Million Mile Secrets

@Jake - Use the checking option.

Assuming I'm willing to take the risk of getting shut down from amex, what would be the mileage benefit of sending money through bluebird?

For amazon, the benefit lies in the fact that you can send money WITH your credit card.

For blubird, however, you CANNOT send money with your credit card. Presumably, you would have already gone through all the mileage steps BEFORE you got the money into your account.

Once the money is in your account, what would be the point of sending it back and forth? Wouldn't you just deposit or ATM withdraw the money anyways?

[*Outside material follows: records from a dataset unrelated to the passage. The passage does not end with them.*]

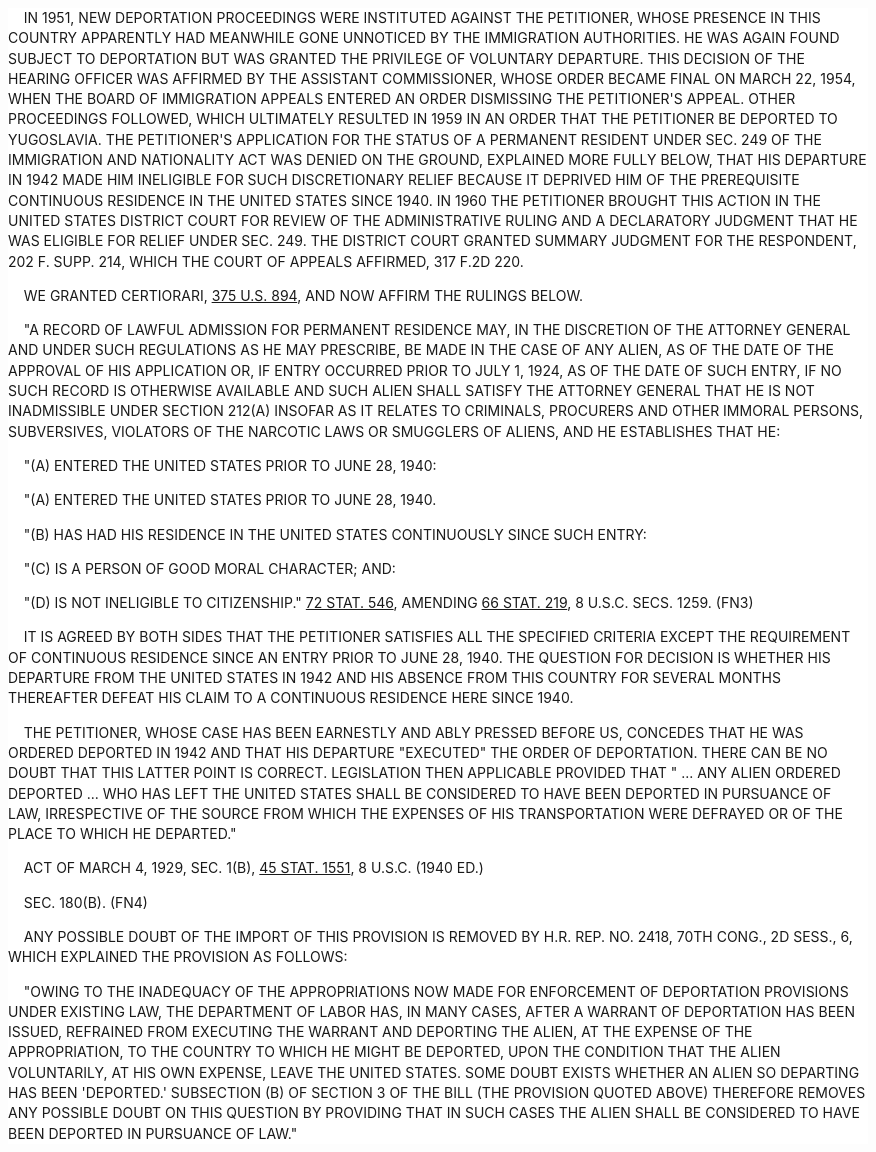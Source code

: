     IN 1951, NEW DEPORTATION PROCEEDINGS WERE INSTITUTED AGAINST THE PETITIONER, WHOSE PRESENCE IN THIS COUNTRY APPARENTLY HAD MEANWHILE GONE UNNOTICED BY THE IMMIGRATION AUTHORITIES.  HE WAS AGAIN FOUND SUBJECT TO DEPORTATION BUT WAS GRANTED THE PRIVILEGE OF VOLUNTARY DEPARTURE.  THIS DECISION OF THE HEARING OFFICER WAS AFFIRMED BY THE ASSISTANT COMMISSIONER, WHOSE ORDER BECAME FINAL ON MARCH 22, 1954, WHEN THE BOARD OF IMMIGRATION APPEALS ENTERED AN ORDER DISMISSING THE PETITIONER'S APPEAL.   OTHER PROCEEDINGS FOLLOWED, WHICH ULTIMATELY RESULTED IN 1959 IN AN ORDER THAT THE PETITIONER BE DEPORTED TO YUGOSLAVIA.  THE PETITIONER'S APPLICATION FOR THE STATUS OF A PERMANENT RESIDENT UNDER SEC. 249 OF THE IMMIGRATION AND NATIONALITY ACT WAS DENIED ON THE GROUND, EXPLAINED MORE FULLY BELOW, THAT HIS DEPARTURE IN 1942 MADE HIM INELIGIBLE FOR SUCH DISCRETIONARY RELIEF BECAUSE IT DEPRIVED HIM OF THE PREREQUISITE CONTINUOUS RESIDENCE IN THE UNITED STATES SINCE 1940.  IN 1960 THE PETITIONER BROUGHT THIS ACTION IN THE UNITED STATES DISTRICT COURT FOR REVIEW OF THE ADMINISTRATIVE RULING AND A DECLARATORY JUDGMENT THAT HE WAS ELIGIBLE FOR RELIEF UNDER SEC. 249.  THE DISTRICT COURT GRANTED SUMMARY JUDGMENT FOR THE RESPONDENT, 202 F. SUPP. 214, WHICH THE COURT OF APPEALS AFFIRMED, 317 F.2D 220.

    WE GRANTED CERTIORARI, [375 U.S. 894][/us/courts/scotus/usReporter/375/894], AND NOW AFFIRM THE RULINGS BELOW.

    "A RECORD OF LAWFUL ADMISSION FOR PERMANENT RESIDENCE MAY, IN THE DISCRETION OF THE ATTORNEY GENERAL AND UNDER SUCH REGULATIONS AS HE MAY PRESCRIBE, BE MADE IN THE CASE OF ANY ALIEN, AS OF THE DATE OF THE APPROVAL OF HIS APPLICATION OR, IF ENTRY OCCURRED PRIOR TO JULY 1, 1924, AS OF THE DATE OF SUCH ENTRY, IF NO SUCH RECORD IS OTHERWISE AVAILABLE AND SUCH ALIEN SHALL SATISFY THE ATTORNEY GENERAL THAT HE IS NOT INADMISSIBLE UNDER SECTION 212(A) INSOFAR AS IT RELATES TO CRIMINALS, PROCURERS AND OTHER IMMORAL PERSONS, SUBVERSIVES, VIOLATORS OF THE NARCOTIC LAWS OR SMUGGLERS OF ALIENS, AND HE ESTABLISHES THAT HE:

    "(A) ENTERED THE UNITED STATES PRIOR TO JUNE 28, 1940:

    "(A)  ENTERED THE UNITED STATES PRIOR TO JUNE 28, 1940.

    "(B)  HAS HAD HIS RESIDENCE IN THE UNITED STATES CONTINUOUSLY SINCE SUCH ENTRY:

    "(C)  IS A PERSON OF GOOD MORAL CHARACTER; AND:

    "(D)  IS NOT INELIGIBLE TO CITIZENSHIP."  [72 STAT. 546][/us/stat/72/546], AMENDING [66 STAT. 219][/us/stat/66/219], 8 U.S.C.  SECS. 1259.  (FN3)

    IT IS AGREED BY BOTH SIDES THAT THE PETITIONER SATISFIES ALL THE SPECIFIED CRITERIA EXCEPT THE REQUIREMENT OF CONTINUOUS RESIDENCE SINCE AN ENTRY PRIOR TO JUNE 28, 1940.  THE QUESTION FOR DECISION IS WHETHER HIS DEPARTURE FROM THE UNITED STATES IN 1942 AND HIS ABSENCE FROM THIS COUNTRY FOR SEVERAL MONTHS THEREAFTER DEFEAT HIS CLAIM TO A CONTINUOUS RESIDENCE HERE SINCE 1940.

    THE PETITIONER, WHOSE CASE HAS BEEN EARNESTLY AND ABLY PRESSED BEFORE US, CONCEDES THAT HE WAS ORDERED DEPORTED IN 1942 AND THAT HIS DEPARTURE "EXECUTED" THE ORDER OF DEPORTATION.  THERE CAN BE NO DOUBT THAT THIS LATTER POINT IS CORRECT.  LEGISLATION THEN APPLICABLE PROVIDED THAT "  ...  ANY ALIEN ORDERED DEPORTED  ...  WHO HAS LEFT THE UNITED STATES SHALL BE CONSIDERED TO HAVE BEEN DEPORTED IN PURSUANCE OF LAW, IRRESPECTIVE OF THE SOURCE FROM WHICH THE EXPENSES OF HIS TRANSPORTATION WERE DEFRAYED OR OF THE PLACE TO WHICH HE DEPARTED."

    ACT OF MARCH 4, 1929, SEC. 1(B), [45 STAT. 1551][/us/stat/45/1551], 8 U.S.C. (1940 ED.)

    SEC.  180(B).  (FN4)

    ANY POSSIBLE DOUBT OF THE IMPORT OF THIS PROVISION IS REMOVED BY H.R. REP. NO. 2418, 70TH CONG., 2D SESS., 6, WHICH EXPLAINED THE PROVISION AS FOLLOWS:

    "OWING TO THE INADEQUACY OF THE APPROPRIATIONS NOW MADE FOR ENFORCEMENT OF DEPORTATION PROVISIONS UNDER EXISTING LAW, THE DEPARTMENT OF LABOR HAS, IN MANY CASES, AFTER A WARRANT OF DEPORTATION HAS BEEN ISSUED, REFRAINED FROM EXECUTING THE WARRANT AND DEPORTING THE ALIEN, AT THE EXPENSE OF THE APPROPRIATION, TO THE COUNTRY TO WHICH HE MIGHT BE DEPORTED, UPON THE CONDITION THAT THE ALIEN VOLUNTARILY, AT HIS OWN EXPENSE, LEAVE THE UNITED STATES.  SOME DOUBT EXISTS WHETHER AN ALIEN SO DEPARTING HAS BEEN 'DEPORTED.'  SUBSECTION (B) OF SECTION 3 OF THE BILL (THE PROVISION QUOTED ABOVE) THEREFORE REMOVES ANY POSSIBLE DOUBT ON THIS QUESTION BY PROVIDING THAT IN SUCH CASES THE ALIEN SHALL BE CONSIDERED TO HAVE BEEN DEPORTED IN PURSUANCE OF LAW."


[/us/courts/scotus/usReporter/376/560]: https://publicdocs.github.io/go/links?ns=uslm-x&ref=%2Fus%2Fcourts%2Fscotus%2FusReporter%2F376%2F560
[/us/stat/66/163]: https://publicdocs.github.io/go/links?ns=uslm&ref=%2Fus%2Fstat%2F66%2F163
[/us/usc/t8/s1259]: https://publicdocs.github.io/go/links?ns=uslm&ref=%2Fus%2Fusc%2Ft8%2Fs1259
[/us/courts/scotus/usReporter/375/894]: https://publicdocs.github.io/go/links?ns=uslm-x&ref=%2Fus%2Fcourts%2Fscotus%2FusReporter%2F375%2F894
[/us/stat/72/546]: https://publicdocs.github.io/go/links?ns=uslm&ref=%2Fus%2Fstat%2F72%2F546
[/us/stat/66/219]: https://publicdocs.github.io/go/links?ns=uslm&ref=%2Fus%2Fstat%2F66%2F219
[/us/stat/45/1551]: https://publicdocs.github.io/go/links?ns=uslm&ref=%2Fus%2Fstat%2F45%2F1551
[/us/stat/66/170]: https://publicdocs.github.io/go/links?ns=uslm&ref=%2Fus%2Fstat%2F66%2F170
[/us/usc/t8/s1101]: https://publicdocs.github.io/go/links?ns=uslm&ref=%2Fus%2Fusc%2Ft8%2Fs1101
[/us/courts/scotus/usReporter/149/698]: https://publicdocs.github.io/go/links?ns=uslm-x&ref=%2Fus%2Fcourts%2Fscotus%2FusReporter%2F149%2F698
[/us/stat/66/219]: https://publicdocs.github.io/go/links?ns=uslm&ref=%2Fus%2Fstat%2F66%2F219
[/us/stat/72/546]: https://publicdocs.github.io/go/links?ns=uslm&ref=%2Fus%2Fstat%2F72%2F546
[/us/stat/45/1551]: https://publicdocs.github.io/go/links?ns=uslm&ref=%2Fus%2Fstat%2F45%2F1551
[/us/stat/66/173]: https://publicdocs.github.io/go/links?ns=uslm&ref=%2Fus%2Fstat%2F66%2F173
[/us/usc/t8/s1101]: https://publicdocs.github.io/go/links?ns=uslm&ref=%2Fus%2Fusc%2Ft8%2Fs1101
[/us/stat/39/875]: https://publicdocs.github.io/go/links?ns=uslm&ref=%2Fus%2Fstat%2F39%2F875
[/us/stat/66/187]: https://publicdocs.github.io/go/links?ns=uslm&ref=%2Fus%2Fstat%2F66%2F187
[/us/usc/t8/s1182]: https://publicdocs.github.io/go/links?ns=uslm&ref=%2Fus%2Fusc%2Ft8%2Fs1182
[/us/stat/45/1551]: https://publicdocs.github.io/go/links?ns=uslm&ref=%2Fus%2Fstat%2F45%2F1551
[/us/stat/66/183]: https://publicdocs.github.io/go/links?ns=uslm&ref=%2Fus%2Fstat%2F66%2F183
[/us/stat/45/1551]: https://publicdocs.github.io/go/links?ns=uslm&ref=%2Fus%2Fstat%2F45%2F1551
[/us/stat/66/220]: https://publicdocs.github.io/go/links?ns=uslm&ref=%2Fus%2Fstat%2F66%2F220
[/us/usc/t8/s1282]: https://publicdocs.github.io/go/links?ns=uslm&ref=%2Fus%2Fusc%2Ft8%2Fs1282
[/us/stat/66/229]: https://publicdocs.github.io/go/links?ns=uslm&ref=%2Fus%2Fstat%2F66%2F229
[/us/usc/t8/s1326]: https://publicdocs.github.io/go/links?ns=uslm&ref=%2Fus%2Fusc%2Ft8%2Fs1326
[/us/stat/72/546]: https://publicdocs.github.io/go/links?ns=uslm&ref=%2Fus%2Fstat%2F72%2F546
[/us/usc/t8/s1259]: https://publicdocs.github.io/go/links?ns=uslm&ref=%2Fus%2Fusc%2Ft8%2Fs1259
[/us/courts/scotus/usReporter/376/120]: https://publicdocs.github.io/go/links?ns=uslm-x&ref=%2Fus%2Fcourts%2Fscotus%2FusReporter%2F376%2F120
[/us/courts/scotus/usReporter/374/449]: https://publicdocs.github.io/go/links?ns=uslm-x&ref=%2Fus%2Fcourts%2Fscotus%2FusReporter%2F374%2F449
[/us/stat/66/170]: https://publicdocs.github.io/go/links?ns=uslm&ref=%2Fus%2Fstat%2F66%2F170
[/us/usc/t8/s1101]: https://publicdocs.github.io/go/links?ns=uslm&ref=%2Fus%2Fusc%2Ft8%2Fs1101
[/us/stat/40/542]: https://publicdocs.github.io/go/links?ns=uslm&ref=%2Fus%2Fstat%2F40%2F542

I feel like this fact makes all the other points in this article moot. Someone please tell me if I am understanding this wrong, because I would be willing to take the risk and send $2500 per month to meet some minimum spends I have.


Million Mile Secrets

@John - You don't earn miles by sending money, but you earn miles or achieve credit card spending when you fund the Bluebird with a Vanilla Reload card. Transferring money is just one way to empty out your Bluebird account (you mention others), but you could withdraw money via ATM or use it to pay bills...even your credit card bills. So transferring money isn't very helpful.

Can someone tell me what the difference is between the Amex Prepaid card and the Amex Bluebird card? I just got a prepaid for traveling with foreign transaction fees and want to know if it's worth the bother to get a Bluebird instead.

Million Mile Secrets

@Alisa Clark - You can't use the Prepaid version to pay bills or transfer money to folks which you can do with Bluebird. However, you can still load the prepaid cards with Vanilla Reloads bought with an Ink Bold at Office Depot and earn 5X points everywhere.

@jason and darius, why cant the Vanilla visa card work? its a "debit card" no different than that US Bank Buxx card you talk about. isnt a Vanilla Debit card no different than cash?

Million Mile Secrets

@Daniel- The Vanilla "debit" card doesn't let you withdraw money from an ATM and doesn't have a PIN. Even the US Bank Buxx card can't be used to reload a Bluebird.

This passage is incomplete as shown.